▶ _Exercise brief_:
Below are some records; retype all of them exactly.

Source information Block Start

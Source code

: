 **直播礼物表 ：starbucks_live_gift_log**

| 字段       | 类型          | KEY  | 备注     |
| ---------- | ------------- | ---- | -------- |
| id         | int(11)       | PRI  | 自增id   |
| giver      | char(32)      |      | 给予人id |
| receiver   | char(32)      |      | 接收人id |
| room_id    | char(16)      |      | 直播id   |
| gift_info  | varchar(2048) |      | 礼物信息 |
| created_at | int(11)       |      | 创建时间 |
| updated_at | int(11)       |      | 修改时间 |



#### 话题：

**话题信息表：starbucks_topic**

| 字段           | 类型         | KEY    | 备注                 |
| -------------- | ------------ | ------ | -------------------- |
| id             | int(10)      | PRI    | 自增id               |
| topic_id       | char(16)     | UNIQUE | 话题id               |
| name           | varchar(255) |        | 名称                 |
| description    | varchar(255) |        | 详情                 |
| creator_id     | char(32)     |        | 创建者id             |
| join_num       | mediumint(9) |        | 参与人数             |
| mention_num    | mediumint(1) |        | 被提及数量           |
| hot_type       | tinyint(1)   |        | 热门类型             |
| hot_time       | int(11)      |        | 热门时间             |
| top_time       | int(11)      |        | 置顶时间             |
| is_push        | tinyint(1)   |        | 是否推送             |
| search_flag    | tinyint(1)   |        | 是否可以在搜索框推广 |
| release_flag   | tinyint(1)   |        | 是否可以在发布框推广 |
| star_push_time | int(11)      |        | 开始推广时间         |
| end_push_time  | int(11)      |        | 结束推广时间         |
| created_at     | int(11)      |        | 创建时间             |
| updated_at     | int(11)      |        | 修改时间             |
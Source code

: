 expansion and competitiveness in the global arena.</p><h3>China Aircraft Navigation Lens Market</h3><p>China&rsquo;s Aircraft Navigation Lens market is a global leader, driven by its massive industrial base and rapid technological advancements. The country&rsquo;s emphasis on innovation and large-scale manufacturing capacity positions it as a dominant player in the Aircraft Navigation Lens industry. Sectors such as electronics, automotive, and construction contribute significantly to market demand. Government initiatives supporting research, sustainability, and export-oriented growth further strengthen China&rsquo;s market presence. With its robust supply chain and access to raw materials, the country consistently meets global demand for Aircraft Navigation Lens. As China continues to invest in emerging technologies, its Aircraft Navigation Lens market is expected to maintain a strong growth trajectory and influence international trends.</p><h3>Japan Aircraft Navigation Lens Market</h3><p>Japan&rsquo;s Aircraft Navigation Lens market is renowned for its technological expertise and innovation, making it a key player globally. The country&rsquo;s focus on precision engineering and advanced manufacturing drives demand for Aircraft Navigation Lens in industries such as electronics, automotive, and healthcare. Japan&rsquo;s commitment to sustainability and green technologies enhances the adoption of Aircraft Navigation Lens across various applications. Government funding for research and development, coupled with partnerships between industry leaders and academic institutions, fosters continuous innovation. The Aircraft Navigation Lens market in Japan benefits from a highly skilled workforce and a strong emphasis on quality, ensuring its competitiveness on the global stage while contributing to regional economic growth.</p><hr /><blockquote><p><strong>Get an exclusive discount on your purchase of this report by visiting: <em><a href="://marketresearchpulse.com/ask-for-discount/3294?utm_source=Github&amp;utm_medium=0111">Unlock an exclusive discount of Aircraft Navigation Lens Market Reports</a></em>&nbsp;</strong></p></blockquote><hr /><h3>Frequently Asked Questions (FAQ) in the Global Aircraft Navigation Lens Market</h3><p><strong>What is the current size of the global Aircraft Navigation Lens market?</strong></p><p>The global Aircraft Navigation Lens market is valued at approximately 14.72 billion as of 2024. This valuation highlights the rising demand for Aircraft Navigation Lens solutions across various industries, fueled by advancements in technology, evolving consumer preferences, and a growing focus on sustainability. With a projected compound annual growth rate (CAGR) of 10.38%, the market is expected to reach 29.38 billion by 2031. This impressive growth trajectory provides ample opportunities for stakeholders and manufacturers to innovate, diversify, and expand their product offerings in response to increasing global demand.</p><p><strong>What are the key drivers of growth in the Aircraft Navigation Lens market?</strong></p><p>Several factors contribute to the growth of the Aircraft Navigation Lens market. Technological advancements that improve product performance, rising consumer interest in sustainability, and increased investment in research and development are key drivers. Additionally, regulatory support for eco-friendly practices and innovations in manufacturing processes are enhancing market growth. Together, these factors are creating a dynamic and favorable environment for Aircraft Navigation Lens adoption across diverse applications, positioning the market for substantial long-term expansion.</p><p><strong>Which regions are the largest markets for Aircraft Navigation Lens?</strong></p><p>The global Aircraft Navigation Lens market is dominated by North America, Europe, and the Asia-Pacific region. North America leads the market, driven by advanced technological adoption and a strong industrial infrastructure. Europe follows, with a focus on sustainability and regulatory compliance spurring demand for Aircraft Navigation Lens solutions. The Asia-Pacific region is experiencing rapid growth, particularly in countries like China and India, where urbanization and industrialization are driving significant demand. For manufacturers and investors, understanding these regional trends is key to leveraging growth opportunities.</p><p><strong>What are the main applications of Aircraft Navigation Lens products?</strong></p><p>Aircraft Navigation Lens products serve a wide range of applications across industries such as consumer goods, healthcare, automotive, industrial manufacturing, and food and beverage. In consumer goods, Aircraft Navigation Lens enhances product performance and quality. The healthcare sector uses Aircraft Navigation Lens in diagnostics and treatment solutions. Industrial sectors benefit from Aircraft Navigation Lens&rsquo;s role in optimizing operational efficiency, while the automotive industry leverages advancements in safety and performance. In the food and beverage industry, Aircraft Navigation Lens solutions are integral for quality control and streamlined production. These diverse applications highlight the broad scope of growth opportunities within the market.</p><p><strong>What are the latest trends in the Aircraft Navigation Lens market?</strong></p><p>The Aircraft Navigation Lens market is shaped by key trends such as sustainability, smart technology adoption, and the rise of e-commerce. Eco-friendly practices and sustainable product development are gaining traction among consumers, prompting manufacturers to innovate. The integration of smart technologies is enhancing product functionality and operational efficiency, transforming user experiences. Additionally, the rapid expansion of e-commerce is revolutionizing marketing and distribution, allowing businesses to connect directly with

Source information Block End

▶ _Written response_:
Source code

: **直播礼物表 ：starbucks_live_gift_log**

| 字段       | 类型          | KEY  | 备注     |
| ---------- | ------------- | ---- | -------- |
| id         | int(11)       | PRI  | 自增id   |
| giver      | char(32)      |      | 给予人id |
| receiver   | char(32)      |      | 接收人id |
| room_id    | char(16)      |      | 直播id   |
| gift_info  | varchar(2048) |      | 礼物信息 |
| created_at | int(11)       |      | 创建时间 |
| updated_at | int(11)       |      | 修改时间 |



#### 话题：

**话题信息表：starbucks_topic**

| 字段           | 类型         | KEY    | 备注                 |
| -------------- | ------------ | ------ | -------------------- |
| id             | int(10)      | PRI    | 自增id               |
| topic_id       | char(16)     | UNIQUE | 话题id               |
| name           | varchar(255) |        | 名称                 |
| description    | varchar(255) |        | 详情                 |
| creator_id     | char(32)     |        | 创建者id             |
| join_num       | mediumint(9) |        | 参与人数             |
| mention_num    | mediumint(1) |        | 被提及数量           |
| hot_type       | tinyint(1)   |        | 热门类型             |
| hot_time       | int(11)      |        | 热门时间             |
| top_time       | int(11)      |        | 置顶时间             |
| is_push        | tinyint(1)   |        | 是否推送             |
| search_flag    | tinyint(1)   |        | 是否可以在搜索框推广 |
| release_flag   | tinyint(1)   |        | 是否可以在发布框推广 |
| star_push_time | int(11)      |        | 开始推广时间         |
| end_push_time  | int(11)      |        | 结束推广时间         |
| created_at     | int(11)      |        | 创建时间             |
| updated_at     | int(11)      |        | 修改时间             |
Source code

: expansion and competitiveness in the global arena.</p><h3>China Aircraft Navigation Lens Market</h3><p>China&rsquo;s Aircraft Navigation Lens market is a global leader, driven by its massive industrial base and rapid technological advancements. The country&rsquo;s emphasis on innovation and large-scale manufacturing capacity positions it as a dominant player in the Aircraft Navigation Lens industry. Sectors such as electronics, automotive, and construction contribute significantly to market demand. Government initiatives supporting research, sustainability, and export-oriented growth further strengthen China&rsquo;s market presence. With its robust supply chain and access to raw materials, the country consistently meets global demand for Aircraft Navigation Lens. As China continues to invest in emerging technologies, its Aircraft Navigation Lens market is expected to maintain a strong growth trajectory and influence international trends.</p><h3>Japan Aircraft Navigation Lens Market</h3><p>Japan&rsquo;s Aircraft Navigation Lens market is renowned for its technological expertise and innovation, making it a key player globally. The country&rsquo;s focus on precision engineering and advanced manufacturing drives demand for Aircraft Navigation Lens in industries such as electronics, automotive, and healthcare. Japan&rsquo;s commitment to sustainability and green technologies enhances the adoption of Aircraft Navigation Lens across various applications. Government funding for research and development, coupled with partnerships between industry leaders and academic institutions, fosters continuous innovation. The Aircraft Navigation Lens market in Japan benefits from a highly skilled workforce and a strong emphasis on quality, ensuring its competitiveness on the global stage while contributing to regional economic growth.</p><hr /><blockquote><p><strong>Get an exclusive discount on your purchase of this report by visiting: <em><a href="://marketresearchpulse.com/ask-for-discount/3294?utm_source=Github&amp;utm_medium=0111">Unlock an exclusive discount of Aircraft Navigation Lens Market Reports</a></em>&nbsp;</strong></p></blockquote><hr /><h3>Frequently Asked Questions (FAQ) in the Global Aircraft Navigation Lens Market</h3><p><strong>What is the current size of the global Aircraft Navigation Lens market?</strong></p><p>The global Aircraft Navigation Lens market is valued at approximately 14.72 billion as of 2024. This valuation highlights the rising demand for Aircraft Navigation Lens solutions across various industries, fueled by advancements in technology, evolving consumer preferences, and a growing focus on sustainability. With a projected compound annual growth rate (CAGR) of 10.38%, the market is expected to reach 29.38 billion by 2031. This impressive growth trajectory provides ample opportunities for stakeholders and manufacturers to innovate, diversify, and expand their product offerings in response to increasing global demand.</p><p><strong>What are the key drivers of growth in the Aircraft Navigation Lens market?</strong></p><p>Several factors contribute to the growth of the Aircraft Navigation Lens market. Technological advancements that improve product performance, rising consumer interest in sustainability, and increased investment in research and development are key drivers. Additionally, regulatory support for eco-friendly practices and innovations in manufacturing processes are enhancing market growth. Together, these factors are creating a dynamic and favorable environment for Aircraft Navigation Lens adoption across diverse applications, positioning the market for substantial long-term expansion.</p><p><strong>Which regions are the largest markets for Aircraft Navigation Lens?</strong></p><p>The global Aircraft Navigation Lens market is dominated by North America, Europe, and the Asia-Pacific region. North America leads the market, driven by advanced technological adoption and a strong industrial infrastructure. Europe follows, with a focus on sustainability and regulatory compliance spurring demand for Aircraft Navigation Lens solutions. The Asia-Pacific region is experiencing rapid growth, particularly in countries like China and India, where urbanization and industrialization are driving significant demand. For manufacturers and investors, understanding these regional trends is key to leveraging growth opportunities.</p><p><strong>What are the main applications of Aircraft Navigation Lens products?</strong></p><p>Aircraft Navigation Lens products serve a wide range of applications across industries such as consumer goods, healthcare, automotive, industrial manufacturing, and food and beverage. In consumer goods, Aircraft Navigation Lens enhances product performance and quality. The healthcare sector uses Aircraft Navigation Lens in diagnostics and treatment solutions. Industrial sectors benefit from Aircraft Navigation Lens&rsquo;s role in optimizing operational efficiency, while the automotive industry leverages advancements in safety and performance. In the food and beverage industry, Aircraft Navigation Lens solutions are integral for quality control and streamlined production. These diverse applications highlight the broad scope of growth opportunities within the market.</p><p><strong>What are the latest trends in the Aircraft Navigation Lens market?</strong></p><p>The Aircraft Navigation Lens market is shaped by key trends such as sustainability, smart technology adoption, and the rise of e-commerce. Eco-friendly practices and sustainable product development are gaining traction among consumers, prompting manufacturers to innovate. The integration of smart technologies is enhancing product functionality and operational efficiency, transforming user experiences. Additionally, the rapid expansion of e-commerce is revolutionizing marketing and distribution, allowing businesses to connect directly with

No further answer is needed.